Bei Custom Bus bekommen Kunden neben dem Camper mit klassischem California-Grundriss in drei Ausbaustufen noch den Multi mit herausnehmbarer Küchen-Box hinter dem Fahrersitz oder den Office als mobiles Büro – beide jeweils mit einer Dreier-Schlafsitzbank. Und dann gibt es da noch die von Möbeldesigner Nils Holger Moormann entworfene, sogenannte Holzklasse mit einem zeitlos edel gestalteten Innenausbau im Stile einer Schiffskajüte. Bei Werz Wohnmobile können Käufer aus drei Linien wählen: den Piccolo mit sechs Ausbauvarianten, den geräumigeren Magnum mit langem Radstand in fünf Varianten sowie den wintertauglichen Exclusive mit ausladendem GfK-Schlafhochdach und geschlossener Nasszelle im Heck. Und neben den Campern auf VW-T6-Basis gibt es auch noch ausgebaute Mercedes Vito.
Zu diesem Vergleich rücken die beiden Campingbusse in der klassischen Grundriss-Variantemit Aufstelldach und linksseitiger Möbelzeile an. Und wir nehmen sie nur allzu gerne genau unter die Lupe.
Auf das Besondere und Einzigartige seiner Busse angesprochen, verweist Kammeyer auf die Inneneinrichtung „wie aus einem Guss“. Tatsächlich wirkt die Möbelzeile im Holzdekor sehr massiv. Die teils großflächigen Türen, Schubladen und Verkleidungsteile am Korpus laufen in exakten Spaltmaßen blockartig zusammen. Auch die Edelstahlspüle und der Zweiflammherd – beide mit einer klappbaren Glasabdeckung versehen – sind beinahe bündig in der Oberfläche der Küchenzeile versenkt.
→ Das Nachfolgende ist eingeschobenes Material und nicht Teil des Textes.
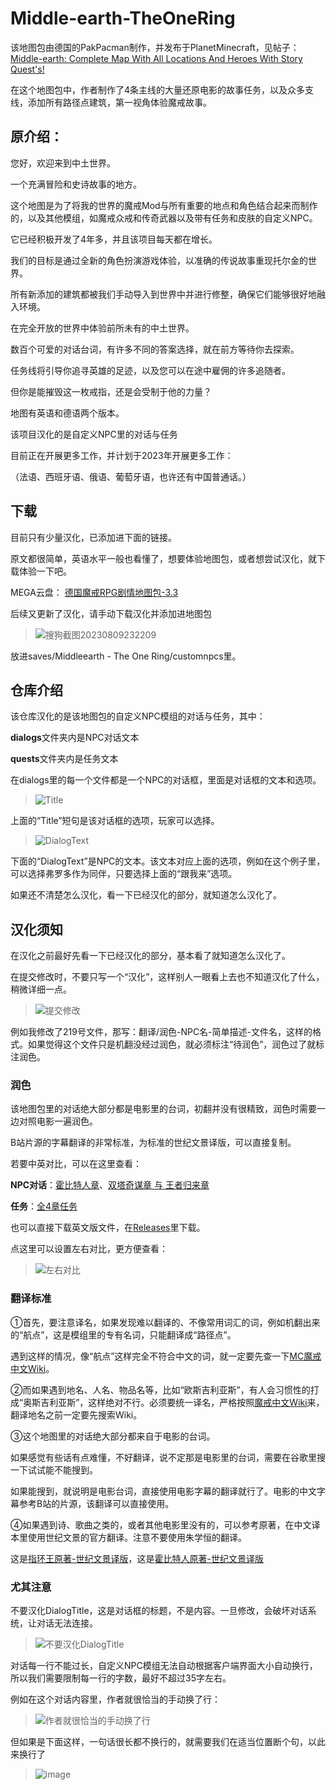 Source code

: # Middle-earth-TheOneRing
 该地图包由德国的PakPacman制作，并发布于PlanetMinecraft，见帖子：[Middle-earth: Complete Map With All Locations And Heroes With Story Quest's!](https://www.planetminecraft.com/project/middle-earth-complete-map-with-story-quest-s/)

 在这个地图包中，作者制作了4条主线的大量还原电影的故事任务，以及众多支线，添加所有路径点建筑，第一视角体验魔戒故事。

## 原介绍：
您好，欢迎来到中土世界。

一个充满冒险和史诗故事的地方。

这个地图是为了将我的世界的魔戒Mod与所有重要的地点和角色结合起来而制作的，以及其他模组，如魔戒众戒和传奇武器以及带有任务和皮肤的自定义NPC。

它已经积极开发了4年多，并且该项目每天都在增长。

我们的目标是通过全新的角色扮演游戏体验，以准确的传说故事重现托尔金的世界。

所有新添加的建筑都被我们手动导入到世界中并进行修整，确保它们能够很好地融入环境。

在完全开放的世界中体验前所未有的中土世界。

数百个可爱的对话台词，有许多不同的答案选择，就在前方等待你去探索。

任务线将引导你追寻英雄的足迹，以及您可以在途中雇佣的许多追随者。

但你是能摧毁这一枚戒指，还是会受制于他的力量？

地图有英语和德语两个版本。

该项目汉化的是自定义NPC里的对话与任务

目前正在开展更多工作，并计划于2023年开展更多工作：

（法语、西班牙语、俄语、葡萄牙语，也许还有中国普通话。）

## 下载
目前只有少量汉化，已添加进下面的链接。

原文都很简单，英语水平一般也看懂了，想要体验地图包，或者想尝试汉化，就下载体验一下吧。

MEGA云盘：
[德国魔戒RPG剧情地图包-3.3](https://mega.nz/file/o8VmQKza#LvJMIiXm6vlo98pfyK9gbkFoUq1oGbt0TLPUS7Dn2To)

后续又更新了汉化，请手动下载汉化并添加进地图包

> ![搜狗截图20230809232209](https://github.com/ArchiDreamZ/Middle-earth-TheOneRing-Chinese_localization/assets/89504984/f2d7cda5-760f-4395-83dd-117e43fdd738)

放进saves/Middleearth - The One Ring/customnpcs里。

## 仓库介绍
该仓库汉化的是该地图包的自定义NPC模组的对话与任务，其中：

**dialogs**文件夹内是NPC对话文本

**quests**文件夹内是任务文本

在dialogs里的每一个文件都是一个NPC的对话框，里面是对话框的文本和选项。

> ![Title](https://github.com/ArchiDreamZ/Middle-earth-TheOneRing-Chinese_localization/assets/89504984/41cafc0d-415f-412a-ad1a-c88a1c437eba)

上面的“Title”短句是该对话框的选项，玩家可以选择。

> ![DialogText](https://github.com/ArchiDreamZ/Middle-earth-TheOneRing-Chinese_localization/assets/89504984/68ac31ab-47f0-48d1-94a8-409c1242f859)

下面的“DialogText”是NPC的文本。该文本对应上面的选项，例如在这个例子里，可以选择弗罗多作为同伴，只要选择上面的“跟我来”选项。

如果还不清楚怎么汉化，看一下已经汉化的部分，就知道怎么汉化了。

## 汉化须知
在汉化之前最好先看一下已经汉化的部分，基本看了就知道怎么汉化了。

在提交修改时，不要只写一个“汉化”，这样别人一眼看上去也不知道汉化了什么，稍微详细一点。

> ![提交修改](https://github.com/ArchiDreamZ/Middle-earth-TheOneRing-Chinese_localization/assets/89504984/555e25f9-9883-4f33-b8da-97d66b1259b1)

例如我修改了219号文件，那写：翻译/润色-NPC名-简单描述-文件名，这样的格式。如果觉得这个文件只是机翻没经过润色，就必须标注“待润色”，润色过了就标注润色。

### 润色
该地图包里的对话绝大部分都是电影里的台词，初翻并没有很精致，润色时需要一边对照电影一遍润色。

B站片源的字幕翻译的非常标准，为标准的世纪文景译版，可以直接复制。

若要中英对比，可以在这里查看：

**NPC对话**：[霍比特人章](https://github.com/ArchiDreamZ/Middle-earth-TheOneRing-Chinese_localization/pull/11/files)、[双塔奇谋章 与 王者归来章](https://github.com/ArchiDreamZ/Middle-earth-TheOneRing-Chinese_localization/pull/12/files)

**任务**：[全4章任务](https://github.com/ArchiDreamZ/Middle-earth-TheOneRing-Chinese_localization/pull/13/files)

也可以直接下载英文版文件，在[Releases](https://github.com/ArchiDreamZ/Middle-earth-TheOneRing-Chinese_localization/releases)里下载。

点这里可以设置左右对比，更方便查看：

> ![左右对比](https://github.com/ArchiDreamZ/Middle-earth-TheOneRing-Chinese_localization/assets/89504984/6fd97041-6e29-425d-bd1d-afa656c8850f)

### 翻译标准
①首先，要注意译名，如果发现难以翻译的、不像常用词汇的词，例如机翻出来的“航点”，这是模组里的专有名词，只能翻译成“路径点”。

遇到这样的情况，像“航点”这样完全不符合中文的词，就一定要先查一下[MC魔戒中文Wiki](https://lotrmc.huijiwiki.com/wiki/%E9%A6%96%E9%A1%B5)。

②而如果遇到地名、人名、物品名等，比如“欧斯吉利亚斯”，有人会习惯性的打成“奥斯吉利亚斯”，这样绝对不行。必须要统一译名，严格按照[魔戒中文Wiki](https://lotr.huijiwiki.com/wiki/%E9%A6%96%E9%A1%B5)来，翻译地名之前一定要先搜索Wiki。

③这个地图里的对话绝大部分都来自于电影的台词。

如果感觉有些话有点难懂，不好翻译，说不定那是电影里的台词，需要在谷歌里搜一下试试能不能搜到。

如果能搜到，就说明是电影台词，直接使用电影字幕的翻译就行了。电影的中文字幕参考B站的片源，该翻译可以直接使用。

④如果遇到诗、歌曲之类的，或者其他电影里没有的，可以参考原著，在中文译本里使用世纪文景的官方翻译。注意不要使用朱学恒的翻译。

这是[指环王原著-世纪文景译版](https://book.qq.com/book-detail/567379)，这是[霍比特人原著-世纪文景译版](https://book.qq.com/book-detail/178806)

### 尤其注意
不要汉化DialogTitle，这是对话框的标题，不是内容。一旦修改，会破坏对话系统，让对话无法连接。

> ![不要汉化DialogTitle](https://github.com/ArchiDreamZ/Middle-earth-TheOneRing-Chinese_localization/assets/89504984/f76a1296-59a0-4547-8f0a-61ea26a40a2b)

对话每一行不能过长，自定义NPC模组无法自动根据客户端界面大小自动换行，所以我们需要限制每一行的字数，最好不超过35字左右。

例如在这个对话内容里，作者就很恰当的手动换了行：

> ![作者就很恰当的手动换了行](https://github.com/ArchiDreamZ/Middle-earth-TheOneRing-Chinese_localization/assets/89504984/a0c038a4-d821-4005-b17c-3058ed1d8af6)

但如果是下面这样，一句话很长都不换行的，就需要我们在适当位置断个句，以此来换行了

> ![image](https://github.com/ArchiDreamZ/Middle-earth-TheOneRing-Chinese_localization/assets/89504984/bfb6530b-2f98-4022-8f65-64507737bb70)
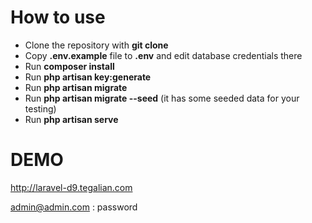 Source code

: 
# How to use

- Clone the repository with __git clone__
- Copy __.env.example__ file to __.env__ and edit database credentials there
- Run __composer install__
- Run __php artisan key:generate__
- Run __php artisan migrate__
- Run __php artisan migrate --seed__ (it has some seeded data for your testing)
- Run __php artisan serve__

# DEMO
http://laravel-d9.tegalian.com

admin@admin.com : password
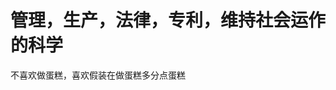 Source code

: # 管理，生产，法律，专利，维持社会运作的科学
不喜欢做蛋糕，喜欢假装在做蛋糕多分点蛋糕






























































































































































































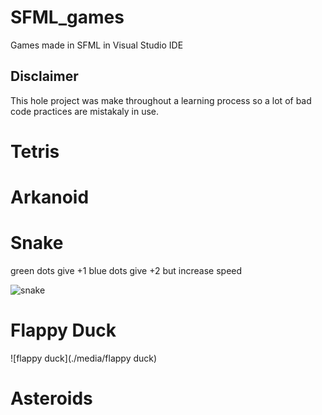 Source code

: # SFML_games
Games made in SFML in Visual Studio IDE 

## Disclaimer

This hole project was make throughout a learning process so a lot of bad code practices are mistakaly in use.


# Tetris

# Arkanoid

# Snake

green dots give +1 
blue dots give +2 but increase speed

![snake](./media/snake)

# Flappy Duck

![flappy duck](./media/flappy duck)

# Asteroids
Den Eindruck von hoher Stabilität unterstreicht eine insgesamt gute Verarbeitungsqualität. Da die Möbel gedämpft lagern, bleibt der Ausbau während der Fahrt nahezu geräuschlos.

Dachhimmel und Innenwände sind mit dem gleichen dunklen Holzdekor verkleidet, weshalb der Innenraum fast höhlenartig wirkt. Das muss man mögen. Der vollflächig mit Extrem-Isolator unterlegte PVC-Boden und die schwarz-grauen Polsterbezüge tun dabei ihr Übriges. Wer es heller mag, bekommt alternativ aber ein Ahorn- oder Birnendekor und kann beim Boden und der Dachhimmelverkleidung zu Eiche oder Teak greifen. Zieht man den Vergleich zu VWs California, gleichen sich die Möbelzeilen lediglich in Größe und Positionierung.
Im Custom Bus kommt direkt hinter dem Fahrersitz gegen Aufpreis ein größerer 65-Liter-Kompressor-Kühlschrank unter. Daneben ein Schrank mit zwei Regalfächern, in dessen unterem Eck – und damit umständlich zu erreichen – die Absperrventile der Gasanlage kauern. Der Werz Piccolo ist diesbezüglich praktischer veranlagt.
Das Tischkonzept gefällt vor allem aufgrund der Größe. Je nach Bedarf können zwei Tischplatten, die während der Fahrt zwischen Fahrersitz und Möbelzeile verstaut sind, einzeln an der Küchenzeile befestigt werden. Dazu werden zunächst die Blende des Gaskochers und die Besteckschublade herausgezogen, die Platten hier dann einfach aufgelegt. Das Resultat ist eine großzügige Arbeitsfläche, die sowohl von der Rückbank als auch von den Vordersitzen bequem zu erreichen ist. Der Zugriff auf die Schublade ist dann allerdings blockiert.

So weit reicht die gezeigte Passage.